本館 特別1室
2007年9月11日(火) ~ 2007年10月8日(月・祝)
鎌倉時代以降、日本には中国から禅宗とともに多くの美術工芸品が舶載されました。それらの作品はやがて中国とは異なる日本人固有の価値観に基づいて鑑賞されるようになり、新たに「唐物」として意味づけられ、書院の座敷飾や茶の湯の道具として用いられてきまし た。特に足利義満の蔵品を中心に、足利将軍家に伝来した品々は、東山御物(ひがしやまごもつ)として珍重されました。

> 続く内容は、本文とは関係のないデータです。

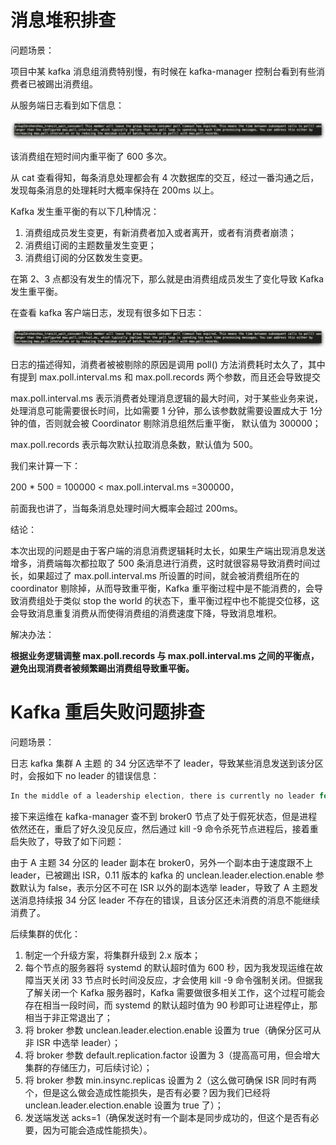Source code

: # 消息堆积排查

问题场景：

项目中某 kafka 消息组消费特别慢，有时候在 kafka-manager 控制台看到有些消费者已被踢出消费组。

从服务端日志看到如下信息：

![图片](Kafka.assets/640)

该消费组在短时间内重平衡了 600 多次。

从 cat 查看得知，每条消息处理都会有 4 次数据库的交互，经过一番沟通之后，发现每条消息的处理耗时大概率保持在 200ms 以上。

Kafka 发生重平衡的有以下几种情况：

1. 消费组成员发生变更，有新消费者加入或者离开，或者有消费者崩溃；
2. 消费组订阅的主题数量发生变更；
3. 消费组订阅的分区数发生变更。

在第 2、3 点都没有发生的情况下，那么就是由消费组成员发生了变化导致 Kafka 发生重平衡。

在查看 kafka 客户端日志，发现有很多如下日志：

![图片](Kafka.assets/640)

日志的描述得知，消费者被被剔除的原因是调用 poll() 方法消费耗时太久了，其中有提到 max.poll.interval.ms 和 max.poll.records 两个参数，而且还会导致提交

max.poll.interval.ms 表示消费者处理消息逻辑的最大时间，对于某些业务来说，处理消息可能需要很长时间，比如需要 1 分钟，那么该参数就需要设置成大于 1分钟的值，否则就会被 Coordinator 剔除消息组然后重平衡， 默认值为 300000；

max.poll.records 表示每次默认拉取消息条数，默认值为 500。

我们来计算一下：

200 * 500 = 100000 < max.poll.interval.ms =300000，

前面我也讲了，当每条消息处理时间大概率会超过 200ms。

结论：

本次出现的问题是由于客户端的消息消费逻辑耗时太长，如果生产端出现消息发送增多，消费端每次都拉取了 500 条消息进行消费，这时就很容易导致消费时间过长，如果超过了 max.poll.interval.ms 所设置的时间，就会被消费组所在的 coordinator 剔除掉，从而导致重平衡，Kafka 重平衡过程中是不能消费的，会导致消费组处于类似 stop the world 的状态下，重平衡过程中也不能提交位移，这会导致消息重复消费从而使得消费组的消费速度下降，导致消息堆积。

解决办法：

**根据业务逻辑调整 max.poll.records 与 max.poll.interval.ms 之间的平衡点，避免出现消费者被频繁踢出消费组导致重平衡。**



# Kafka 重启失败问题排查

问题场景：

日志 kafka 集群 A 主题 的 34 分区选举不了 leader，导致某些消息发送到该分区时，会报如下 no leader 的错误信息：

```java
In the middle of a leadership election, there is currently no leader for this partition and hence it is unavailable for writes.
```

接下来运维在 kafka-manager 查不到 broker0 节点了处于假死状态，但是进程依然还在，重启了好久没见反应，然后通过 kill -9 命令杀死节点进程后，接着重启失败了，导致了如下问题：

由于 A 主题 34 分区的 leader 副本在 broker0，另外一个副本由于速度跟不上 leader，已被踢出 ISR，0.11 版本的 kafka 的 unclean.leader.election.enable 参数默认为 false，表示分区不可在 ISR 以外的副本选举 leader，导致了 A 主题发送消息持续报 34 分区 leader 不存在的错误，且该分区还未消费的消息不能继续消费了。



后续集群的优化：

1. 制定一个升级方案，将集群升级到 2.x 版本；
2. 每个节点的服务器将 systemd 的默认超时值为 600 秒，因为我发现运维在故障当天关闭 33 节点时长时间没反应，才会使用 kill -9 命令强制关闭。但据我了解关闭一个 Kafka 服务器时，Kafka 需要做很多相关工作，这个过程可能会存在相当一段时间，而 systemd 的默认超时值为 90 秒即可让进程停止，那相当于非正常退出了；
3. 将 broker 参数 unclean.leader.election.enable 设置为 true（确保分区可从非 ISR 中选举 leader）；
4. 将 broker 参数 default.replication.factor 设置为 3（提高高可用，但会增大集群的存储压力，可后续讨论）；
5. 将 broker 参数 min.insync.replicas 设置为 2（这么做可确保 ISR 同时有两个，但是这么做会造成性能损失，是否有必要？因为我们已经将 unclean.leader.election.enable 设置为 true 了）；
6. 发送端发送 acks=1（确保发送时有一个副本是同步成功的，但这个是否有必要，因为可能会造成性能损失）。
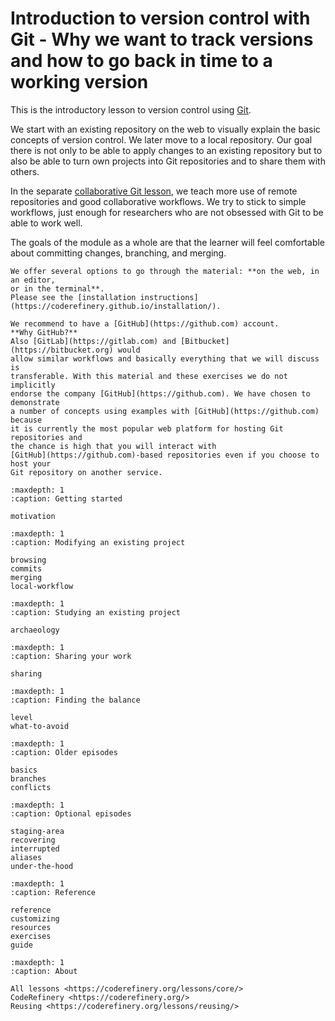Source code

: # Introduction to version control with Git - Why we want to track versions and how to go back in time to a working version

This is the introductory lesson to version control using
[Git](https://git-scm.com/).

We start with an existing repository on the web to visually explain the basic
concepts of version control. We later move to a local
repository. Our goal there is not only to be able to apply changes to an
existing repository but to also be able to turn own projects into Git
repositories and to share them with others.

In the separate [collaborative Git
lesson](https://coderefinery.github.io/git-collaborative/), we teach more use
of remote repositories and good collaborative workflows. We try to stick to
simple workflows, just enough for researchers who are not obsessed with Git to
be able to work well.

The goals of the module as a whole are that the learner will feel comfortable
about committing changes, branching, and merging.

```{prereq}
We offer several options to go through the material: **on the web, in an editor,
or in the terminal**.
Please see the [installation instructions](https://coderefinery.github.io/installation/).

We recommend to have a [GitHub](https://github.com) account.
**Why GitHub?**
Also [GitLab](https://gitlab.com) and [Bitbucket](https://bitbucket.org) would
allow similar workflows and basically everything that we will discuss is
transferable. With this material and these exercises we do not implicitly
endorse the company [GitHub](https://github.com). We have chosen to demonstrate
a number of concepts using examples with [GitHub](https://github.com) because
it is currently the most popular web platform for hosting Git repositories and
the chance is high that you will interact with
[GitHub](https://github.com)-based repositories even if you choose to host your
Git repository on another service.
```

```{toctree}
:maxdepth: 1
:caption: Getting started

motivation
```

```{toctree}
:maxdepth: 1
:caption: Modifying an existing project

browsing
commits
merging
local-workflow
```

```{toctree}
:maxdepth: 1
:caption: Studying an existing project

archaeology
```

```{toctree}
:maxdepth: 1
:caption: Sharing your work

sharing
```

```{toctree}
:maxdepth: 1
:caption: Finding the balance

level
what-to-avoid
```

```{toctree}
:maxdepth: 1
:caption: Older episodes

basics
branches
conflicts
```

```{toctree}
:maxdepth: 1
:caption: Optional episodes

staging-area
recovering
interrupted
aliases
under-the-hood
```

```{toctree}
:maxdepth: 1
:caption: Reference

reference
customizing
resources
exercises
guide
```

```{toctree}
:maxdepth: 1
:caption: About

All lessons <https://coderefinery.org/lessons/core/>
CodeRefinery <https://coderefinery.org/>
Reusing <https://coderefinery.org/lessons/reusing/>
```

東山御物のひとつ、もとは三幅対であった梁楷の出山釈迦図・雪景山水図と、伝梁楷の雪景山水図とは、長い間、分蔵されていましたが、近年、三幅すべてが東京国立博物館の所蔵品となりました。そして今春、この作品は、東山御物の中でも最高の品格をもつ作品として、それぞれの指定を統合して、三幅一件の国宝として新たに指定されました。
これを記念して、特集陳列「東洋の名品―唐物」を開催いたします。梁楷の三幅対のほか、伝胡直夫の夏景山水図(久遠寺蔵)、伝毛松の猿図、青磁下蕪瓶(アルカンシェール美術財団蔵)、青磁茶碗(銘馬蝗絆)など、唐物の名品を心ゆくまでお楽しみください。